Task input:
_ _ _ _

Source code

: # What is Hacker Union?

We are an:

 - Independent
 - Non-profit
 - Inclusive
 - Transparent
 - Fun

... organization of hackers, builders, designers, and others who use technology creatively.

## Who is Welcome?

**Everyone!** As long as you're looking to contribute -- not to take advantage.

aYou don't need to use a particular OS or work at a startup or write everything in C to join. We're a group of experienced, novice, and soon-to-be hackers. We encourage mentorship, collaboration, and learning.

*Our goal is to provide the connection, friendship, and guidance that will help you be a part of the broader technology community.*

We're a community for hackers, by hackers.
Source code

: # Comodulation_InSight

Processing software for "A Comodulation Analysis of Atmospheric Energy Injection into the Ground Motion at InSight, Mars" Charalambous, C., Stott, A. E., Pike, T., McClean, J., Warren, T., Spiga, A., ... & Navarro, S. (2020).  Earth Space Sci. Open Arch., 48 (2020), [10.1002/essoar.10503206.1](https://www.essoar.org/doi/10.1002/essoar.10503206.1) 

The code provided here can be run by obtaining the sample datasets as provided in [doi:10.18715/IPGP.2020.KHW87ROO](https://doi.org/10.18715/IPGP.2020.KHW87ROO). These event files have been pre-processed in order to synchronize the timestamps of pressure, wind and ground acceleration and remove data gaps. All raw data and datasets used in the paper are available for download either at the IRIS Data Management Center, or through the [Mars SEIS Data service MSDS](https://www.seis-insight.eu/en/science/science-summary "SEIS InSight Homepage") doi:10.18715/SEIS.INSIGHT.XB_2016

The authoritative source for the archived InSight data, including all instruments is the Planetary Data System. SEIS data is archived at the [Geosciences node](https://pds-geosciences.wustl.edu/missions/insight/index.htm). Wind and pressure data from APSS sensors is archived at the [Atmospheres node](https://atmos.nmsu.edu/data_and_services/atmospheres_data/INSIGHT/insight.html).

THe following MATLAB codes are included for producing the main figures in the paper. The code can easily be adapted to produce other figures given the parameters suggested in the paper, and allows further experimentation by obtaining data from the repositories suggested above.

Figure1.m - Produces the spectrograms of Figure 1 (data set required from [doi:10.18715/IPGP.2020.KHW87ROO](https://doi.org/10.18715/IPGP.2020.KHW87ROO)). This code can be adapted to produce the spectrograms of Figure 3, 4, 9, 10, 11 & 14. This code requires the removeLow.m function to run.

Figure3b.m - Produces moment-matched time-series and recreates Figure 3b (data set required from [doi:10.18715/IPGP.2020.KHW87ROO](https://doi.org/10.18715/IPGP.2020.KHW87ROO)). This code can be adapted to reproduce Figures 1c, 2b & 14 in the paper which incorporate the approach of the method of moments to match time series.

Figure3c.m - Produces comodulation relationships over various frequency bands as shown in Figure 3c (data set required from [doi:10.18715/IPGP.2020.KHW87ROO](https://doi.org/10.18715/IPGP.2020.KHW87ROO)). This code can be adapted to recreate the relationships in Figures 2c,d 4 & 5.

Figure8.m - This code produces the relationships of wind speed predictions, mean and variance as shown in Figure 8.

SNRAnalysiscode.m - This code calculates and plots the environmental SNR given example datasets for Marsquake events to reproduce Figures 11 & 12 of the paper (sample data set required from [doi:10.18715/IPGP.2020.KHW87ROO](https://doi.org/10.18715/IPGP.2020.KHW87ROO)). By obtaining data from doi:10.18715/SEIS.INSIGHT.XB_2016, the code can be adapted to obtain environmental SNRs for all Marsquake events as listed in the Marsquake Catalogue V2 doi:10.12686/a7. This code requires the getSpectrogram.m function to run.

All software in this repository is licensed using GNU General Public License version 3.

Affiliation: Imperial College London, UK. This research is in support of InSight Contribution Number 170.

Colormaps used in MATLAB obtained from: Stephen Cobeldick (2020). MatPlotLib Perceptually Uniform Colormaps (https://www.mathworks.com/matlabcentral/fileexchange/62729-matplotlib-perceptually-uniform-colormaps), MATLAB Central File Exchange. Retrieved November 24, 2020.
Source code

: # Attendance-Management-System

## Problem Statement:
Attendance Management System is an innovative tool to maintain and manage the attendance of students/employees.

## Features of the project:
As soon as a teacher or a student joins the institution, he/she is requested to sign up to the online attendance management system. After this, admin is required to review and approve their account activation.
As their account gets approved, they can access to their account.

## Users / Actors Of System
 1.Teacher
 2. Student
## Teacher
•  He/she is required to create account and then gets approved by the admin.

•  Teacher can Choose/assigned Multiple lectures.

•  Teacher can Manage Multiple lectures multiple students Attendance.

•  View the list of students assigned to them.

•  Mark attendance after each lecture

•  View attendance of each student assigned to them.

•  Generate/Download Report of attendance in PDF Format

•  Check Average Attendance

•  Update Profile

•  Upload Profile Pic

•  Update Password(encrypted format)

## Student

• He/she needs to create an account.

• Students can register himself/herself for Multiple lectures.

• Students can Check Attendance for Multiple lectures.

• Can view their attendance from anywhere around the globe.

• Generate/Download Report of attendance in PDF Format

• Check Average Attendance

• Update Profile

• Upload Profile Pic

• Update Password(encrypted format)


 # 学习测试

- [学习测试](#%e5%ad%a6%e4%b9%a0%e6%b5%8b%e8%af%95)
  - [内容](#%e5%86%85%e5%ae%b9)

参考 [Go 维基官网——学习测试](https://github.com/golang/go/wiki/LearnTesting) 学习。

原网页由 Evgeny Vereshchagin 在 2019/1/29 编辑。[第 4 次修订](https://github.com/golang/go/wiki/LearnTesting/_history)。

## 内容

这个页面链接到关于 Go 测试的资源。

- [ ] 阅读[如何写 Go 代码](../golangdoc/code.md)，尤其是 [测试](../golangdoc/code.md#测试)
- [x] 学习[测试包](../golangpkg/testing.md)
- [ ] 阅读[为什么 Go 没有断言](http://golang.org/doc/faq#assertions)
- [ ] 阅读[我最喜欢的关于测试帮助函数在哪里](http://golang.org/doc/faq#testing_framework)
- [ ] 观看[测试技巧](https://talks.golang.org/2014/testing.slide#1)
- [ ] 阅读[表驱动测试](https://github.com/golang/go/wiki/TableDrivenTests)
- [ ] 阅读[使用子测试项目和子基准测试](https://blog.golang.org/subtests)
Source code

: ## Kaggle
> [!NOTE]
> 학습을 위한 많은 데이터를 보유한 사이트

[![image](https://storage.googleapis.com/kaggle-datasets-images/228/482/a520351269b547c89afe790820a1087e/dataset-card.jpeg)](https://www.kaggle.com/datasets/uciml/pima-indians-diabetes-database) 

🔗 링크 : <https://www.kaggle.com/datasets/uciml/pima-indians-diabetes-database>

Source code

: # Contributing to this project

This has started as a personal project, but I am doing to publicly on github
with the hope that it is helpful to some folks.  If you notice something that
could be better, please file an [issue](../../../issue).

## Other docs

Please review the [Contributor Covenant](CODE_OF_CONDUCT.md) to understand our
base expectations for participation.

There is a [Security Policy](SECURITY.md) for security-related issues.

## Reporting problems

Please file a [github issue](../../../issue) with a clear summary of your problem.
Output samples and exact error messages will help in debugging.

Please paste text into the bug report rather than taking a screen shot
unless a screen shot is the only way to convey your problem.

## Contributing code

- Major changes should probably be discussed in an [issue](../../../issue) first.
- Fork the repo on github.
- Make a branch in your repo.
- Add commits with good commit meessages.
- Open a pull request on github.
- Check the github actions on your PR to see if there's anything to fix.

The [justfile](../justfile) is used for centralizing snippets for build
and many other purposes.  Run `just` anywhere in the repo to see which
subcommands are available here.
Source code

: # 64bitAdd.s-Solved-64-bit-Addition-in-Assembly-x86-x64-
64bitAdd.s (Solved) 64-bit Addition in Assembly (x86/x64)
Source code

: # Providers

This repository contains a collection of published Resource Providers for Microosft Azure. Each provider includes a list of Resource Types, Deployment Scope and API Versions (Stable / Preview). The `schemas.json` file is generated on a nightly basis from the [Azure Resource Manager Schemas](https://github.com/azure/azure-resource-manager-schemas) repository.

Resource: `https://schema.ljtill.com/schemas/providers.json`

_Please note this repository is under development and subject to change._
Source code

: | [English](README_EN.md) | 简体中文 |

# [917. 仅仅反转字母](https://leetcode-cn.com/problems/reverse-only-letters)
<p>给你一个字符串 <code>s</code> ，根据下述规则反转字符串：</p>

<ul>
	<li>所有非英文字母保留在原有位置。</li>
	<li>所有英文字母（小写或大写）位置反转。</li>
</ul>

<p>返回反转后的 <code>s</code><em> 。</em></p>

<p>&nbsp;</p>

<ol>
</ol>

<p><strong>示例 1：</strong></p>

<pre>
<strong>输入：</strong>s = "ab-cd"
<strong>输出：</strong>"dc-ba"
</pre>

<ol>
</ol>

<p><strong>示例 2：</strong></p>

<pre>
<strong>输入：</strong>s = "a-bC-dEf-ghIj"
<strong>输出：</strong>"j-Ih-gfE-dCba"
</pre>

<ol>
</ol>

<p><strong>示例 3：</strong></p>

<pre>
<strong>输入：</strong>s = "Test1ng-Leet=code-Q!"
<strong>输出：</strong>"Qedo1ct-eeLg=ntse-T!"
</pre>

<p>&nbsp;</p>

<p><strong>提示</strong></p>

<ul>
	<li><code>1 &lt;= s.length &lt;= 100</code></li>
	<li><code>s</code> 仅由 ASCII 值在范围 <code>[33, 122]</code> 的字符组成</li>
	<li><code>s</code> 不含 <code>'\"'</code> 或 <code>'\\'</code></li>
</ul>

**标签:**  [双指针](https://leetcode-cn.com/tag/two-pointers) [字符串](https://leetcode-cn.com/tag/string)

_ _ _ _

Requirement:
The answer should contain only the lines from the first line of the entries through the line holding "to take advantage.", each exactly as written.

Solution below:
Source code

: # What is Hacker Union?

We are an:

 - Independent
 - Non-profit
 - Inclusive
 - Transparent
 - Fun

... organization of hackers, builders, designers, and others who use technology creatively.

## Who is Welcome?

**Everyone!** As long as you're looking to contribute -- not to take advantage.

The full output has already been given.